### [TASK]
Within the records, find every line that includes the word "approximated" and copy it.
|---|
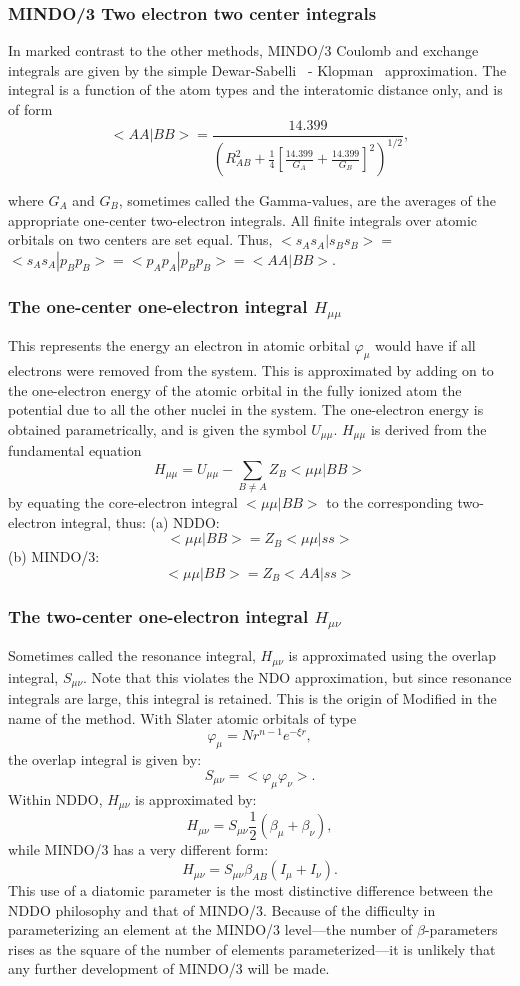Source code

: \subsubsection{MINDO/3 Two electron two center integrals}
 In marked contrast to the other methods, MINDO/3 Coulomb
and exchange integrals are given by the simple Dewar-Sabelli~\cite{rab,rab2} -
Klopman~\cite{rab3} approximation. The integral is a
function of the atom types and the interatomic distance
only, and is of form
$$
<AA|BB>=\frac{14.399}{(R_{AB}^2+\frac{1}{4}[\frac{14.399}{G_A}+
\frac{14.399}{G_B}]^2)^{1/2}},
$$

where $G_A$ and $G_B$, sometimes called the Gamma-values,
are the averages of the appropriate
one-center two-electron integrals. All finite integrals
over atomic orbitals on two centers are set equal. Thus,
$<s_As_A|s_Bs_B> =$  $<s_As_A|p_Bp_B> =<p_Ap_A|p_Bp_B> =<AA|BB> $.
\subsubsection{The one-center one-electron integral $H_{\mu\mu}$}\label{1e1c}
 This represents the energy an electron in atomic orbital
$\varphi_{\mu}$ would have if all electrons were removed from the system.
This is approximated by adding on to the one-electron energy
of the atomic orbital in the fully ionized atom the
potential due to all the other nuclei in the system. The
one-electron energy is obtained parametrically, and is given
the symbol $U_{\mu\mu}$. $H_{\mu\mu}$ is derived from the fundamental
equation
$$
H_{\mu\mu}=U_{\mu\mu}-\sum_{B\neq A}Z_B<\mu\mu|BB>
$$
by equating the core-electron integral $<\mu\mu|BB>$ to the
corresponding two-electron integral, thus:
(a) NDDO:
$$
<\mu\mu|BB>= Z_B<\mu\mu|ss>
$$
(b) MINDO/3:
$$
<\mu\mu|BB>= Z_B<AA|ss>
$$
\subsubsection{The two-center one-electron integral $H_{\mu\nu}$ }

 Sometimes called the resonance integral, $H_{\mu\nu}$ is
approximated using the overlap integral, $S_{\mu\nu}$. Note that
this violates the NDO approximation, but since resonance
integrals are large, this integral is retained. This is the
origin of Modified in the name of the method.
With Slater atomic orbitals of type
$$
\varphi_\mu = Nr^{n-1}e^{-\xi r},
$$
the overlap integral is given by:
$$
S_{\mu\nu} = <\varphi_{\mu}\varphi_{\nu}>.
$$
Within NDDO, $H_{\mu\nu}$ is approximated by:
$$
H_{\mu\nu} = S_{\mu\nu}\frac{1}{2}(\beta_{\mu}+\beta_{\nu}),
$$
while MINDO/3 has a very different form:
$$
H_{\mu\nu} = S_{\mu\nu}\beta_{AB}(I_{\mu}+I_{\nu}).
$$
 This use of a diatomic parameter is the most distinctive
difference between the NDDO philosophy and that of
MINDO/3. Because of the difficulty in parameterizing an
element at the MINDO/3 level---the number of $\beta$-parameters
rises as the square of the number of elements
parameterized---it is unlikely that any further development
of MINDO/3 will be made.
|---|
### [TASK ANSWER]
This is approximated by adding on to the one-electron energy
approximated using the overlap integral, $S_{\mu\nu}$. Note that
Within NDDO, $H_{\mu\nu}$ is approximated by:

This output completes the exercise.